FAITS, PROCÉDURE ET PRÉTENTIONS DES PARTIES
Monsieur [A] [M], ancien résinier, a souhaité, au milieu des années 90 activer la production de la résine de pin en remplaçant l'acide sulfurique, toxique, par une pâte neutre pour l'environnement et pour les résiniers. Il a notamment déposé des enveloppes Soleau les 7 mars 1995, 8 juillet 2003, et une autre le 7 juillet 2010.
La société Holiste, créée en 1989 est spécialisée dans le domaine de l'aromathérapie et fabrique du matériel de rééducation et de mieux-être.
Entre 2007 et 2012, la société Holiste Laboratoires et Développement (ci-après Holiste) et [A] [M] ont collaboré en vue d'un éventuel partenariat, auquel participaient également messieurs [G] et [A]. A ce titre monsieur [M] expose avoir notamment communiqué le 3 septembre 2010 à la société Holiste, à titre confidentiel, la composition de la pâte neutre de gemmage à base de citrate de sodium.
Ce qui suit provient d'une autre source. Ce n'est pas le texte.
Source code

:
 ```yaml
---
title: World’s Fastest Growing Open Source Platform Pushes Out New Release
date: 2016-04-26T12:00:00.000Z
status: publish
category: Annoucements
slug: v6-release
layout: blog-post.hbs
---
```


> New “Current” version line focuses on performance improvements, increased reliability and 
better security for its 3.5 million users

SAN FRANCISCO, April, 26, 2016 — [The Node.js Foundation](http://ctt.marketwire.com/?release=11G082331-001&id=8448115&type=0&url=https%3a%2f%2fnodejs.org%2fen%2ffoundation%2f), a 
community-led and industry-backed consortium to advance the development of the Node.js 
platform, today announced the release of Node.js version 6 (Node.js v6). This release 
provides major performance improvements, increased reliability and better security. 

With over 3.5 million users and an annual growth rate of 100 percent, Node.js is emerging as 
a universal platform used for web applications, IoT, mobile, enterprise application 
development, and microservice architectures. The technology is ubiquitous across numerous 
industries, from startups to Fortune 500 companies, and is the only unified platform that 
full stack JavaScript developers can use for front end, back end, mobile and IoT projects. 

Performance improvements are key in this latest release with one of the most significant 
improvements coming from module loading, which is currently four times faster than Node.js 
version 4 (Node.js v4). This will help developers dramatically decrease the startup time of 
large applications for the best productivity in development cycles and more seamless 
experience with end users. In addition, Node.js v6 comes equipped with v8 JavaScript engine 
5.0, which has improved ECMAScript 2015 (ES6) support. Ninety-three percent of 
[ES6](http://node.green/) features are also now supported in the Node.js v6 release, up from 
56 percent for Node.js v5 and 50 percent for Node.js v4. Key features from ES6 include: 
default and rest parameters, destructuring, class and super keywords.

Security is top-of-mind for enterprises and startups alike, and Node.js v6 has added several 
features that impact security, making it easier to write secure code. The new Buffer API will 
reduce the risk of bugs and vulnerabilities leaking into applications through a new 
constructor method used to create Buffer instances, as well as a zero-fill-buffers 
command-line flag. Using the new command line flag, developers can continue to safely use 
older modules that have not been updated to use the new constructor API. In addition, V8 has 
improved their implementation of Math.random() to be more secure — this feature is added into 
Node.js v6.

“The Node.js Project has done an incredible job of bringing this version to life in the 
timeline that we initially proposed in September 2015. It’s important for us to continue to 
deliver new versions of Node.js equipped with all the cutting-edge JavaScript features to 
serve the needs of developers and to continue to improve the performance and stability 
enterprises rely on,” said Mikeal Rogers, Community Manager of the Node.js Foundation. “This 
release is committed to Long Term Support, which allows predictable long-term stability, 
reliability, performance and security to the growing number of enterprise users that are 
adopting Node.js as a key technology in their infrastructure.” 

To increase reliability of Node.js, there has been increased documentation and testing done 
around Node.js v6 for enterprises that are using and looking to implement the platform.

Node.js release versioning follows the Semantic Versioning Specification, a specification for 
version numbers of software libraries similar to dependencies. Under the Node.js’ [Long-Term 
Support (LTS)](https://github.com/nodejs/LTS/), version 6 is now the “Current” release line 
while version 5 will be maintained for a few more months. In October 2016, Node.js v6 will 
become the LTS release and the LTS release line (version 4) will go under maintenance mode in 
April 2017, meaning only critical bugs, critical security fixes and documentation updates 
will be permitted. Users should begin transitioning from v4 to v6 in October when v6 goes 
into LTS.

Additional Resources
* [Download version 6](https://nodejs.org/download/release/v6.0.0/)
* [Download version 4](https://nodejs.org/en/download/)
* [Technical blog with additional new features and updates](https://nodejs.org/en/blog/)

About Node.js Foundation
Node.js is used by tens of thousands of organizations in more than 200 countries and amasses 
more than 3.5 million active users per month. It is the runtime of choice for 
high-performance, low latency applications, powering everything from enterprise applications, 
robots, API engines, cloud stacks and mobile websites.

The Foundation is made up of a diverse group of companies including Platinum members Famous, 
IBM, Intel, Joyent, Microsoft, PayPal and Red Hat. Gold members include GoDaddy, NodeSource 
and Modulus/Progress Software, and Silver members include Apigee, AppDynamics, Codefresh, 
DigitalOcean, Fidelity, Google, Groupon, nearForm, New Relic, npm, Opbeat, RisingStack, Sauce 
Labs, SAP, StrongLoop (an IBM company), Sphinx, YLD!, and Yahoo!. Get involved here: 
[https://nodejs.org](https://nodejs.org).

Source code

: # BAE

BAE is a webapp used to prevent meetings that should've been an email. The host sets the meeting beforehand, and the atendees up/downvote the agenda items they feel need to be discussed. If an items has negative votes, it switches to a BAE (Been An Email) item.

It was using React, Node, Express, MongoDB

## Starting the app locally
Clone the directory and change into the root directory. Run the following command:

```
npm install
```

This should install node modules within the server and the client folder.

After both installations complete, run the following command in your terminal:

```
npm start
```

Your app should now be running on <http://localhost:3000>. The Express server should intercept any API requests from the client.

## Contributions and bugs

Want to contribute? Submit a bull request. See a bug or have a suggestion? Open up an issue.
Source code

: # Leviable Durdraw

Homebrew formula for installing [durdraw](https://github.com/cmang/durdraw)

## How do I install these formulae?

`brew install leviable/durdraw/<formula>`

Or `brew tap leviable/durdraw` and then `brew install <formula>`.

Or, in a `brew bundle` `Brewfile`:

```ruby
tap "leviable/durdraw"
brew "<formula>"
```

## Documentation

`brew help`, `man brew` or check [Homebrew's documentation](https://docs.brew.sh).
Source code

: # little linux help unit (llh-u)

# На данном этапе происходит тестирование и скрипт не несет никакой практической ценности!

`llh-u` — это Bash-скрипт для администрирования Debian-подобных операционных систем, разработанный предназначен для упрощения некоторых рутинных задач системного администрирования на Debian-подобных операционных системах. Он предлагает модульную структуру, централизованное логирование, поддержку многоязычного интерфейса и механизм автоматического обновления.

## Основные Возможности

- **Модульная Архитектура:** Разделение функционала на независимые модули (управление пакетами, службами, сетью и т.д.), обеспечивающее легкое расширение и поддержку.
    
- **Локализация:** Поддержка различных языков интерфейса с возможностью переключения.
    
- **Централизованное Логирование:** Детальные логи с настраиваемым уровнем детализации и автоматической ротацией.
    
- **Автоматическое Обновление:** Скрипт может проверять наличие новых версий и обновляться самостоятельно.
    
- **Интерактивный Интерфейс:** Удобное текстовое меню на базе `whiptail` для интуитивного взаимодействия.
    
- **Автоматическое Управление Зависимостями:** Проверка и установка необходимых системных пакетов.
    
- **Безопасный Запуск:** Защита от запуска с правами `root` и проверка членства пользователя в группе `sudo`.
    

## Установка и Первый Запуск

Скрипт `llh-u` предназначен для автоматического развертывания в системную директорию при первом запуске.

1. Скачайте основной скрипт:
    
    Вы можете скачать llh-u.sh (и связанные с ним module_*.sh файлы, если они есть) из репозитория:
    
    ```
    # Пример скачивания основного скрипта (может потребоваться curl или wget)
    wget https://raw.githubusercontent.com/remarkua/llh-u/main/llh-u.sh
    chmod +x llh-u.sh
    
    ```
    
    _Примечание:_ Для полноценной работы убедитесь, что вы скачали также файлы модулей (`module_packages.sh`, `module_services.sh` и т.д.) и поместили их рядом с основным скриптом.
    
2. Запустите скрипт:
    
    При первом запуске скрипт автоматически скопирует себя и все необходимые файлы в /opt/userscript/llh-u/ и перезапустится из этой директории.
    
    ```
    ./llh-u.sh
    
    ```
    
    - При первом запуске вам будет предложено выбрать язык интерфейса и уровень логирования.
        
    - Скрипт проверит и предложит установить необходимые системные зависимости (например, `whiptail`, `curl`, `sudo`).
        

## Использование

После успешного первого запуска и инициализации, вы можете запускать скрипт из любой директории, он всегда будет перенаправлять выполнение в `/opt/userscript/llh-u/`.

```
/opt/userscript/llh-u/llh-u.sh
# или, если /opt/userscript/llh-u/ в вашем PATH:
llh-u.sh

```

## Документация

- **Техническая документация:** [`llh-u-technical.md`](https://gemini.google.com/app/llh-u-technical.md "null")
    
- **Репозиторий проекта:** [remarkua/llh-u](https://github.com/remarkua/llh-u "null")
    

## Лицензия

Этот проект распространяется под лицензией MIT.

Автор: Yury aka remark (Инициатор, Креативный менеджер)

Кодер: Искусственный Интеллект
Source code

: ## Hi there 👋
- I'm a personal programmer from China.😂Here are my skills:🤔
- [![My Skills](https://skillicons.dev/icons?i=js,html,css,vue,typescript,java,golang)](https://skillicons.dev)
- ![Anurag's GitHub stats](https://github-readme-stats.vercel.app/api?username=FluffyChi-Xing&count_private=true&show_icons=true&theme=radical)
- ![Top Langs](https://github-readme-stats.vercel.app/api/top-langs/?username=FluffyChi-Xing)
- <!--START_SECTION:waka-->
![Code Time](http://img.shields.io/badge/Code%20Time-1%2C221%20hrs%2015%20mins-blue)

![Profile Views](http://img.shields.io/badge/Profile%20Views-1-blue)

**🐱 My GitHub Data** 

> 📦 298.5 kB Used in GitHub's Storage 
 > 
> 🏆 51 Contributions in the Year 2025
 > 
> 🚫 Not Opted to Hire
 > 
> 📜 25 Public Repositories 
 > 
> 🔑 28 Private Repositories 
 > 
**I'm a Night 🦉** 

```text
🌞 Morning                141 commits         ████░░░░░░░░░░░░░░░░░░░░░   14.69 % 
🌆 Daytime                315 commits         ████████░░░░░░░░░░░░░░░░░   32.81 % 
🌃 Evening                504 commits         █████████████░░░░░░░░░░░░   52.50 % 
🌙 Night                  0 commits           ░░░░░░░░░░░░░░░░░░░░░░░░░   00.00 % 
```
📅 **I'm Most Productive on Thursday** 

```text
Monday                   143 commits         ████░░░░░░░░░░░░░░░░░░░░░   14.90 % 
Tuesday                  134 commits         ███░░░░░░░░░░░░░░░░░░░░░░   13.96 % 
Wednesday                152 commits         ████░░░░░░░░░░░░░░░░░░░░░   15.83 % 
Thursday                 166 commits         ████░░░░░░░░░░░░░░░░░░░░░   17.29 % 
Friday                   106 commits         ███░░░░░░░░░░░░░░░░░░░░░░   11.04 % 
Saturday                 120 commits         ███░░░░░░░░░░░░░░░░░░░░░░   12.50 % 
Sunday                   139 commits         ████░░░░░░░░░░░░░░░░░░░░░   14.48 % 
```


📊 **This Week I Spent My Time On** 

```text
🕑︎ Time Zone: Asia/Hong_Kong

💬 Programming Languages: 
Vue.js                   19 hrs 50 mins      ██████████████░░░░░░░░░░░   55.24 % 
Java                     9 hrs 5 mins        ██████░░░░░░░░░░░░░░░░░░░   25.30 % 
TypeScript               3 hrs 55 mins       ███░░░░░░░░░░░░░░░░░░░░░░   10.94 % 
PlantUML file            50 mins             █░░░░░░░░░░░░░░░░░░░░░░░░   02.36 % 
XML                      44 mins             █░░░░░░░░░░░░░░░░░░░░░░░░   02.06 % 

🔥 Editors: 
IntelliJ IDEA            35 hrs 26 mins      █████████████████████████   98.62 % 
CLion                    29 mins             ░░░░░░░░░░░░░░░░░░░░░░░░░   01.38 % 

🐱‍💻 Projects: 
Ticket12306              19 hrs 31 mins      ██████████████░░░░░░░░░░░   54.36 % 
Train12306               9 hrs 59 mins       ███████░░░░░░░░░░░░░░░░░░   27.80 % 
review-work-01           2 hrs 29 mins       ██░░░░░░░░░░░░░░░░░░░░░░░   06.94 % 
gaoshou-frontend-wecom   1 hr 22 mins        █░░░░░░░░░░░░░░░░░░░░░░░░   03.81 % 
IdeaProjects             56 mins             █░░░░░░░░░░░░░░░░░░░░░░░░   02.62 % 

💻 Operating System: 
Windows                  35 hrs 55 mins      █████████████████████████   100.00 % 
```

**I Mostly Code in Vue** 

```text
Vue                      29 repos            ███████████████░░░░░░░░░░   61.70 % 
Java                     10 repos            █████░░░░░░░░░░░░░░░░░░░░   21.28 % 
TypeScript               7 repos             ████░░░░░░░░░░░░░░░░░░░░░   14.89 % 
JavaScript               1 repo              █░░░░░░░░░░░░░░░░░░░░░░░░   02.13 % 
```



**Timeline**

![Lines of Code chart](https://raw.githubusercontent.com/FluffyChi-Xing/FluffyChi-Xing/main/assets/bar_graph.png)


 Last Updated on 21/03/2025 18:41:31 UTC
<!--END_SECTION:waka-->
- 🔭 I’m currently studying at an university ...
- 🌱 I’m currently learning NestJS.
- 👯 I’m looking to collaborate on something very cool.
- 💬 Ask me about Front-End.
Reprochant à la société Holiste d'avoir déposé le 16 mars 2012 une demande de brevet français n°12 00838 ayant pour objet un procédé pour favoriser l'exsudation de l'oléorésine et composition pour mettre en 'uvre ce procédé issue de la division d'une demande de brevet français déposé le 6 janvier 2012, laquelle a abouti à la délivrance d'un brevet publié sous le n°2 985 411, ainsi qu'une demande internationale de brevet PCT/FR2012/000502 ayant le même objet, et revendiquant la propriété attachée à la demande de brevet français, monsieur [A] [M] a, selon acte d'huissier du 19 juin 2014, fait assigner la société Holiste Laboratoires et Développement devant le tribunal de grande instance de Paris .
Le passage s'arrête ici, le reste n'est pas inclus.